A secondhand hound offers her favorite spots for sharing the wealth
Jean Forden didn’t grow up poor and never once visited a thrift store as a child. Hers was an affluent Manhattan upbringing that didn’t allow for perusing rummage sales or used bookstores. “My mother would have died first if we’d ever gotten anything secondhand,” recalls Forden.
But years later, while living in Portland, Oregon, Forden became a thrift-store convert, motivated by neither financial necessity nor any newfound eco-mindedness. Initially, Forden says, it was all about the simple joy of chancing on “a cheap dress from Talbot’s” or a pair of $75 shoes for two dollars. “It’s the thrill of having something in mind, and then finding it,” she explains.
The 76-year-old Burlingtonian has plenty of retail experience — Forden used to own a store on Burlington’s waterfront called “The Little Shop of Recovery and Discovery,” for recovering alcoholics. Today she is almost missionary in her zeal for promoting the reuse-and-recycle ethic.

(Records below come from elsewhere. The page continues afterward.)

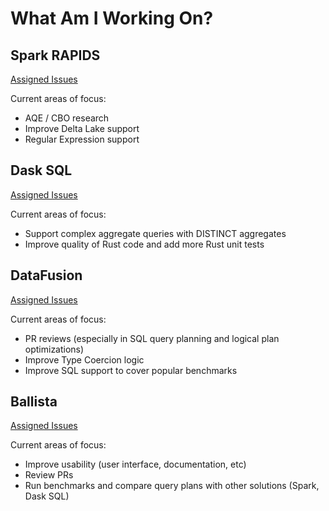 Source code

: # What Am I Working On?

## Spark RAPIDS

[Assigned Issues](https://github.com/NVIDIA/spark-rapids/issues/assigned/andygrove)

Current areas of focus:

- AQE / CBO research
- Improve Delta Lake support
- Regular Expression support

## Dask SQL

[Assigned Issues](https://github.com/dask-contrib/dask-sql/issues/assigned/andygrove)

Current areas of focus:

- Support complex aggregate queries with DISTINCT aggregates
- Improve quality of Rust code and add more Rust unit tests

## DataFusion

[Assigned Issues](https://github.com/apache/arrow-datafusion/issues/assigned/andygrove)

Current areas of focus:

- PR reviews (especially in SQL query planning and logical plan optimizations)
- Improve Type Coercion logic
- Improve SQL support to cover popular benchmarks

## Ballista

[Assigned Issues](https://github.com/apache/arrow-ballista/issues/assigned/andygrove)

Current areas of focus:

- Improve usability (user interface, documentation, etc)
- Review PRs
- Run benchmarks and compare query plans with other solutions (Spark, Dask SQL)
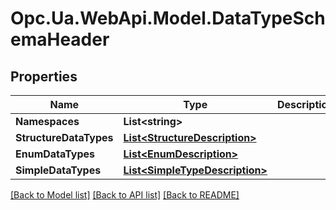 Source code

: # Opc.Ua.WebApi.Model.DataTypeSchemaHeader

## Properties

Name | Type | Description | Notes
------------ | ------------- | ------------- | -------------
**Namespaces** | **List&lt;string&gt;** |  | [optional] 
**StructureDataTypes** | [**List&lt;StructureDescription&gt;**](StructureDescription.md) |  | [optional] 
**EnumDataTypes** | [**List&lt;EnumDescription&gt;**](EnumDescription.md) |  | [optional] 
**SimpleDataTypes** | [**List&lt;SimpleTypeDescription&gt;**](SimpleTypeDescription.md) |  | [optional] 

[[Back to Model list]](../README.md#documentation-for-models) [[Back to API list]](../README.md#documentation-for-api-endpoints) [[Back to README]](../README.md)

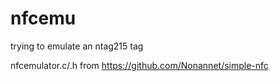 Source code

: # nfcemu

trying to emulate an ntag215 tag

nfcemulator.c/.h from https://github.com/Nonannet/simple-nfc

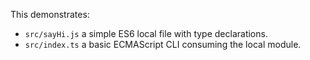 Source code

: This demonstrates:

- `src/sayHi.js` a simple ES6 local file with type declarations.
- `src/index.ts` a basic ECMAScript CLI consuming the local module. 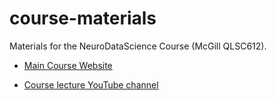 # course-materials

Materials for the NeuroDataScience Course (McGill QLSC612).

- [Main Course Website](https://neurodatascience.github.io/QLS612-Overview/)

- [Course lecture YouTube channel](https://www.youtube.com/playlist?list=PLvBnRHmuiqY_6hfRmfF3468eBGnRqgW1r)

Forden keeps her shopping to bricks-and-mortar stores — she doesn’t own a computer. When she couldn’t find a secondhand-shopping guide, the feisty septuagenarian set out to write one herself. Recently she offered her list to Seven Days on the condition that it emerge in print, not just online, for people who don’t have Internet access.
Forden offers one caveat: Hers is by no means a comprehensive list — yet. She welcomes additions and recommendations, and would love to hear from others who’ve found out-of-the-way treasure troves of slightly tattered wares. (Editor’s note: Seven Days will gladly collect suggestions from readers and add them to the online guide, as well as sharing with Forden. Please include phone numbers.)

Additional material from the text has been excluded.